* Task to carry out
For every line in the records below that holds "是否存在", make a copy.

* Input records
+ + +
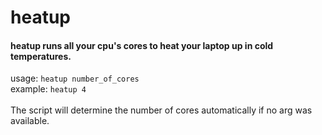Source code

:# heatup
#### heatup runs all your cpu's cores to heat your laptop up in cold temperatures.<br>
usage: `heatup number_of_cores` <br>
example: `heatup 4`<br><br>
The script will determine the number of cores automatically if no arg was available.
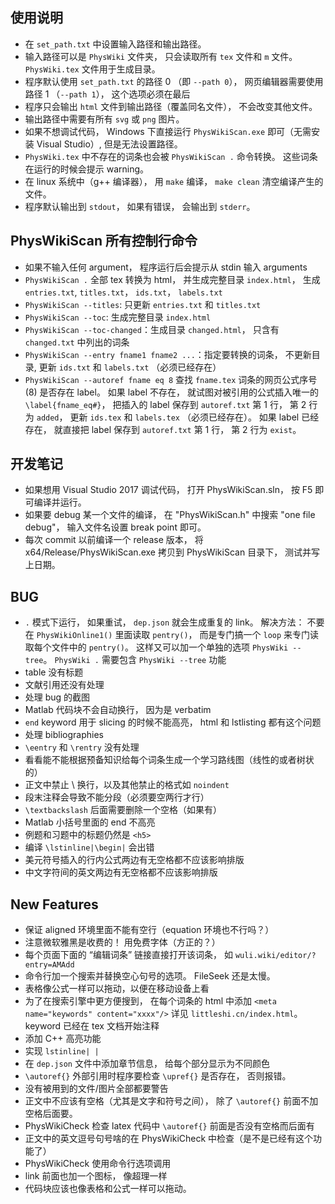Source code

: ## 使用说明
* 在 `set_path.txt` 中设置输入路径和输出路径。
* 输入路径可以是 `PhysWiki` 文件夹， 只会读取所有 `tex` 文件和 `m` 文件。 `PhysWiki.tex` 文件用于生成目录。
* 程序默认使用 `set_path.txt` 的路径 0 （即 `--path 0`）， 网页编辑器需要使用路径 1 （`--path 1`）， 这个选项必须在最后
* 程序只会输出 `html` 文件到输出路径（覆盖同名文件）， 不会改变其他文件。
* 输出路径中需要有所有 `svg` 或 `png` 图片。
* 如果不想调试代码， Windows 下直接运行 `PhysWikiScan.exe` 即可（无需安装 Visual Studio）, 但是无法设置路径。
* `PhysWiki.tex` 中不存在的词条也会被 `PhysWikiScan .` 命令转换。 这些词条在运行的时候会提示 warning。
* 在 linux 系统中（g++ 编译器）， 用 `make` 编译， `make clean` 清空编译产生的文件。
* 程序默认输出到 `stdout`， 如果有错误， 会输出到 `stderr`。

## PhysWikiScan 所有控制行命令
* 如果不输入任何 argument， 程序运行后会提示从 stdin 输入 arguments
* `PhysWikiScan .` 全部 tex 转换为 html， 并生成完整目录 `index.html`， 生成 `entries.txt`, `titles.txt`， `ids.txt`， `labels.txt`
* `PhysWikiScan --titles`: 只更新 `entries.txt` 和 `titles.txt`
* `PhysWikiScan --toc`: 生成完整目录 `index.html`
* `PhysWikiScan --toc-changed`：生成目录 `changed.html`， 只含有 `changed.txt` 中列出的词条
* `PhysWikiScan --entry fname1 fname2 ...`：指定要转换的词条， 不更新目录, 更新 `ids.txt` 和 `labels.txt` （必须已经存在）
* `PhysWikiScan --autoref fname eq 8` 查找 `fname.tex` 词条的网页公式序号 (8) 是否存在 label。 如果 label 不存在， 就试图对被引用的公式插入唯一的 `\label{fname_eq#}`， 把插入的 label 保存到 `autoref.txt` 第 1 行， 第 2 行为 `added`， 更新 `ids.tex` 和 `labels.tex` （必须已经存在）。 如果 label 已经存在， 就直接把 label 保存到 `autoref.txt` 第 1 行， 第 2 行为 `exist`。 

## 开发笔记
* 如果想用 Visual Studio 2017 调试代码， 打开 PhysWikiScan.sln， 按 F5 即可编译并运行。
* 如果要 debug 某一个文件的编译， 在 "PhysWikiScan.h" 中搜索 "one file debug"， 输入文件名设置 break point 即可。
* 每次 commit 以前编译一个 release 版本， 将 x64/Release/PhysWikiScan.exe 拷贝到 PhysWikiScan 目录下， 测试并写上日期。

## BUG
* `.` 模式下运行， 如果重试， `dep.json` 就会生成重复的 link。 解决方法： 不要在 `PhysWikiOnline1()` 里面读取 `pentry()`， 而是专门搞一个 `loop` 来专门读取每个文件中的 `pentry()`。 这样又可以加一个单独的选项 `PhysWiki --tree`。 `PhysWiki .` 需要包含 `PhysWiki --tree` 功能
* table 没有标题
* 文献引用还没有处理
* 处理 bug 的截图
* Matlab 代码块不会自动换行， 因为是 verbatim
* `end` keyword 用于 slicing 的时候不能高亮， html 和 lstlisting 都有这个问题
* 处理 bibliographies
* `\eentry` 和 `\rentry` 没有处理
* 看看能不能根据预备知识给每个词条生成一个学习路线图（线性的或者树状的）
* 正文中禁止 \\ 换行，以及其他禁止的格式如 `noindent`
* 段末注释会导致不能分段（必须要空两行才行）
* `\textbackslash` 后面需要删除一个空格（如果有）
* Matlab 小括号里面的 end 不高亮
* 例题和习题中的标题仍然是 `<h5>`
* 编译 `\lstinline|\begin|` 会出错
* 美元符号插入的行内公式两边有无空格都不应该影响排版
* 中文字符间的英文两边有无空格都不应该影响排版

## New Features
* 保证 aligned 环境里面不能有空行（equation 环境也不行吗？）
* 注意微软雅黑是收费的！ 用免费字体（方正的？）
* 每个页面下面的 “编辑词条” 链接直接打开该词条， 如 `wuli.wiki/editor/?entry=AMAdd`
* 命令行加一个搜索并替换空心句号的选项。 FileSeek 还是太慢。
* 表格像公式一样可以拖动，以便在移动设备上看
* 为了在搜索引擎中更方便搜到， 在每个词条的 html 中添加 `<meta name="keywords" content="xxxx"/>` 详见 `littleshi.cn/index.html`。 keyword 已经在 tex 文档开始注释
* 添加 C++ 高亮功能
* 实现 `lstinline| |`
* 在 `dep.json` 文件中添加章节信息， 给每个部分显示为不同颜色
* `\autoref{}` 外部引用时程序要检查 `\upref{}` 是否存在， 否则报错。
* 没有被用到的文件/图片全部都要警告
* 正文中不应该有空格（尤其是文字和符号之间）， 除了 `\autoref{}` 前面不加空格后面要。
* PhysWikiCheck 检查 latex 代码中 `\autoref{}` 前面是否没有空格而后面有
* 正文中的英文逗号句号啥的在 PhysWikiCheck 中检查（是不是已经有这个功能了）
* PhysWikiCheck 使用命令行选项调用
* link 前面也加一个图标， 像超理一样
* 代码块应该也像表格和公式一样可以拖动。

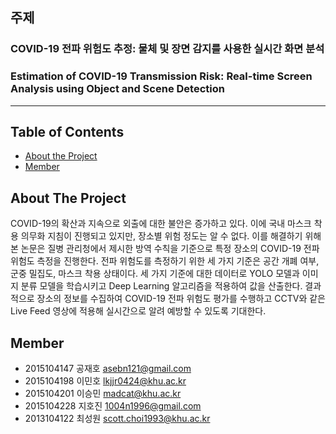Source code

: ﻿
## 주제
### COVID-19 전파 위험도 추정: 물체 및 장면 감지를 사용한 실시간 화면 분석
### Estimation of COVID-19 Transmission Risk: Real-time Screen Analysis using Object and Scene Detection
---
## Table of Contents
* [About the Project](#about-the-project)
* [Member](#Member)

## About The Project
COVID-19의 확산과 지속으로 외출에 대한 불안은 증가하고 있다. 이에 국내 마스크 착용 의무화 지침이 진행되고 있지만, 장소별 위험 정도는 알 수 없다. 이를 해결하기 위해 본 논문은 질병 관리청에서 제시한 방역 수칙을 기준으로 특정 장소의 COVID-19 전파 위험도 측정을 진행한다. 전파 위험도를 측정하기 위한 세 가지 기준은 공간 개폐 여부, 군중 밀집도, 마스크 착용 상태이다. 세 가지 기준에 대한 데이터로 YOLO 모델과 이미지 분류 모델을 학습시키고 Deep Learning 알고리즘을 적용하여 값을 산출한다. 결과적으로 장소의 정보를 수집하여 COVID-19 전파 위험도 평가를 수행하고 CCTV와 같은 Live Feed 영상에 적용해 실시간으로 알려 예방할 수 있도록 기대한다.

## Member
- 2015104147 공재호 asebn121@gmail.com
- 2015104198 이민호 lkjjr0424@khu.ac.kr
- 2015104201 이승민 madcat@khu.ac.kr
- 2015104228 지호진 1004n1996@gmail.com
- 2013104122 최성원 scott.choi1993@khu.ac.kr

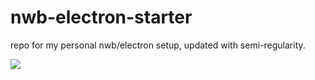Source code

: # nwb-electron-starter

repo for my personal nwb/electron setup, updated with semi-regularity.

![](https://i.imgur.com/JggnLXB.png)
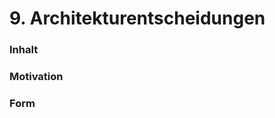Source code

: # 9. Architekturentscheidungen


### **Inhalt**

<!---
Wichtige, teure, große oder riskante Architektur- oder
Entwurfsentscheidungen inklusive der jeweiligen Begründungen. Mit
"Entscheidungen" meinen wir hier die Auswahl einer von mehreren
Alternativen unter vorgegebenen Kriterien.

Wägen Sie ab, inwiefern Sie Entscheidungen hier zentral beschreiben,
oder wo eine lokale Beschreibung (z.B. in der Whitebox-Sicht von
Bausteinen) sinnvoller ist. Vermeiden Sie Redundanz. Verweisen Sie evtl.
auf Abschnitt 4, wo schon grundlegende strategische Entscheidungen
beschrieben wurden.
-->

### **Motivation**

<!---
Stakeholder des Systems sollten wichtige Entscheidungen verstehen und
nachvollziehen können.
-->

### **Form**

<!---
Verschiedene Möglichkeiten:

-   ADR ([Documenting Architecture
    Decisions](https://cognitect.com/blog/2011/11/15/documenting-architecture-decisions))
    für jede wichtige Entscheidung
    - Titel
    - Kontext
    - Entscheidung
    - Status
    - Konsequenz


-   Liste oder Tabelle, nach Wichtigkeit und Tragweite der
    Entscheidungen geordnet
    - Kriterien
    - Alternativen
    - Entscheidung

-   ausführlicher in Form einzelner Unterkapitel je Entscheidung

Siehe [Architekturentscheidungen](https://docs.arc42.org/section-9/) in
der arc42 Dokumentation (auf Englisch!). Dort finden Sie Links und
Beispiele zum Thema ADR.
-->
+ + +
* Exercise response
* `PhysWikiScan --autoref fname eq 8` 查找 `fname.tex` 词条的网页公式序号 (8) 是否存在 label。 如果 label 不存在， 就试图对被引用的公式插入唯一的 `\label{fname_eq#}`， 把插入的 label 保存到 `autoref.txt` 第 1 行， 第 2 行为 `added`， 更新 `ids.tex` 和 `labels.tex` （必须已经存在）。 如果 label 已经存在， 就直接把 label 保存到 `autoref.txt` 第 1 行， 第 2 行为 `exist`。 
* `\autoref{}` 外部引用时程序要检查 `\upref{}` 是否存在， 否则报错。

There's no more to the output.